Your objective:
In the listing below, identify each line with the word "Internal" and return those lines.

Supplied information:
========
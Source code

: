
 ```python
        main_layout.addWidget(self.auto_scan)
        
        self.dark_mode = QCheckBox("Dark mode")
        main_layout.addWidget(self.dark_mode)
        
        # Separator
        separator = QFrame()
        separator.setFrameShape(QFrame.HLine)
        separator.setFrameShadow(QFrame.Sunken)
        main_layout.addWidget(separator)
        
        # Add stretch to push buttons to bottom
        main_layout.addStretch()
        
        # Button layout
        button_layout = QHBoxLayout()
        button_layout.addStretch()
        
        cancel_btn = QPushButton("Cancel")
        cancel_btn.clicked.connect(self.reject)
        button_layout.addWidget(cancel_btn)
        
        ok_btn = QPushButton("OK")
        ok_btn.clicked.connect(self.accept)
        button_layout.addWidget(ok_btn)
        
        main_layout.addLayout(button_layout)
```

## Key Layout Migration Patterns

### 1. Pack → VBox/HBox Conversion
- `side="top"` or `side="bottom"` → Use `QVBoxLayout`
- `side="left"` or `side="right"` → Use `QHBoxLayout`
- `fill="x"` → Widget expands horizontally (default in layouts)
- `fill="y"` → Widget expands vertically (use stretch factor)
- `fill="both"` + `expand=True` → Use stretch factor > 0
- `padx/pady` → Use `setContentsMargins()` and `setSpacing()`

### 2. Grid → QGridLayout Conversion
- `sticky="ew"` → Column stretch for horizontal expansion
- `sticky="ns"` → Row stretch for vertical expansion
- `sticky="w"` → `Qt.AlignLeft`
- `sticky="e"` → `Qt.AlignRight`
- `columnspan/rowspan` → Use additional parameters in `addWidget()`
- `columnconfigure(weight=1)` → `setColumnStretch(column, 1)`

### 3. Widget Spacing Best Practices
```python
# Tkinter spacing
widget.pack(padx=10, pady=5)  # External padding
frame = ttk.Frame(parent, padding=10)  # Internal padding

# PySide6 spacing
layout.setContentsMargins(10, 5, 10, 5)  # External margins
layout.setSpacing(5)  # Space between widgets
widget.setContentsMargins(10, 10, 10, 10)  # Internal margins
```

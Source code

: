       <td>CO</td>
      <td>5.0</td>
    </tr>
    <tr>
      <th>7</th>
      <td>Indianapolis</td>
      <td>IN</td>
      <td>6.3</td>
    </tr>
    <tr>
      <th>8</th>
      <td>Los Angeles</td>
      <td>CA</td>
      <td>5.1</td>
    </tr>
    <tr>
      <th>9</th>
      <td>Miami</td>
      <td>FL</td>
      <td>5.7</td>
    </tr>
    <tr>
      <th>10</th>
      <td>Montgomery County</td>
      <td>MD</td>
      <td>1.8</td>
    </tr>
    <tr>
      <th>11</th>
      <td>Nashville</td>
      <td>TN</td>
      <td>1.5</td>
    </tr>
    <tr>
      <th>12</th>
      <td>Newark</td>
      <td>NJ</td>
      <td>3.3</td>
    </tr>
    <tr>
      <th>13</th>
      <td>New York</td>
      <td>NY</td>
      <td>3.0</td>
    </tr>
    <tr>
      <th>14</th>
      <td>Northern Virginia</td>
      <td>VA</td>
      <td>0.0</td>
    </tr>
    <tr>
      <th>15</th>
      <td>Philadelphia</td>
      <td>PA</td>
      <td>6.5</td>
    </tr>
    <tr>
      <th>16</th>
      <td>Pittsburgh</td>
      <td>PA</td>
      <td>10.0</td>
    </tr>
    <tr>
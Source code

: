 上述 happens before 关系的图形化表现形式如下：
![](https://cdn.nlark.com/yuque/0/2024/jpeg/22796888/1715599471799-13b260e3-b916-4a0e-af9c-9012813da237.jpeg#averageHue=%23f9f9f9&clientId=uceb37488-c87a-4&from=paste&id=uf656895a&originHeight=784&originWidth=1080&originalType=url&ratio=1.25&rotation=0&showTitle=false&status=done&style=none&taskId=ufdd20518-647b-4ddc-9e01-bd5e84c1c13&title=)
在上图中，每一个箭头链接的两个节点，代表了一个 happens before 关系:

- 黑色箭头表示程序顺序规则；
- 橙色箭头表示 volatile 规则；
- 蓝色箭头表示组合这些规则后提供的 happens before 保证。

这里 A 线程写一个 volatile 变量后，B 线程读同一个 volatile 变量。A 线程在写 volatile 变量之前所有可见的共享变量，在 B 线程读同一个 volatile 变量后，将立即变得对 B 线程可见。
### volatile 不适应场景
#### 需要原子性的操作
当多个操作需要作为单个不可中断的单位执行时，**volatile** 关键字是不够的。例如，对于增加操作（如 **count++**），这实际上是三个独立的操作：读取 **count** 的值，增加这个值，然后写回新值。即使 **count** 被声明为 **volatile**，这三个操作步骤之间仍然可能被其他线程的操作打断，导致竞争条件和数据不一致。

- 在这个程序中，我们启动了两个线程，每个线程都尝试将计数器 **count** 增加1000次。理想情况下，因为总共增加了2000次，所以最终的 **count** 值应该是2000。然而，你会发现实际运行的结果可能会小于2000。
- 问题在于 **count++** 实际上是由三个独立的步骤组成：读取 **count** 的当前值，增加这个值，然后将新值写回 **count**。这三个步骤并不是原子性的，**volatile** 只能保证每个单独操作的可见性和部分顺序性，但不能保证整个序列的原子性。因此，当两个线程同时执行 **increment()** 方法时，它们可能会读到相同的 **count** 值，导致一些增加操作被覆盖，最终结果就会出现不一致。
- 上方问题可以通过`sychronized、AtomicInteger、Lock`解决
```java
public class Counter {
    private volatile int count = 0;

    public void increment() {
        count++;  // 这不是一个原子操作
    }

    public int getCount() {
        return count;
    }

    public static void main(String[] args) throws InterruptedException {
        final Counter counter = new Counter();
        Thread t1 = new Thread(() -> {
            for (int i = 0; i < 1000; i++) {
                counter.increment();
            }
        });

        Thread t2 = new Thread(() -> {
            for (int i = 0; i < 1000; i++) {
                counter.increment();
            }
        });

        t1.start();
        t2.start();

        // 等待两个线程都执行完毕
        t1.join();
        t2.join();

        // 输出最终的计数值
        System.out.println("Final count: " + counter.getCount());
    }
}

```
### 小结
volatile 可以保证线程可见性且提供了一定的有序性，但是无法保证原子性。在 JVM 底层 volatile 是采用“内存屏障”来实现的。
========
Exercise result:
frame = ttk.Frame(parent, padding=10)  # Internal padding
widget.setContentsMargins(10, 10, 10, 10)  # Internal margins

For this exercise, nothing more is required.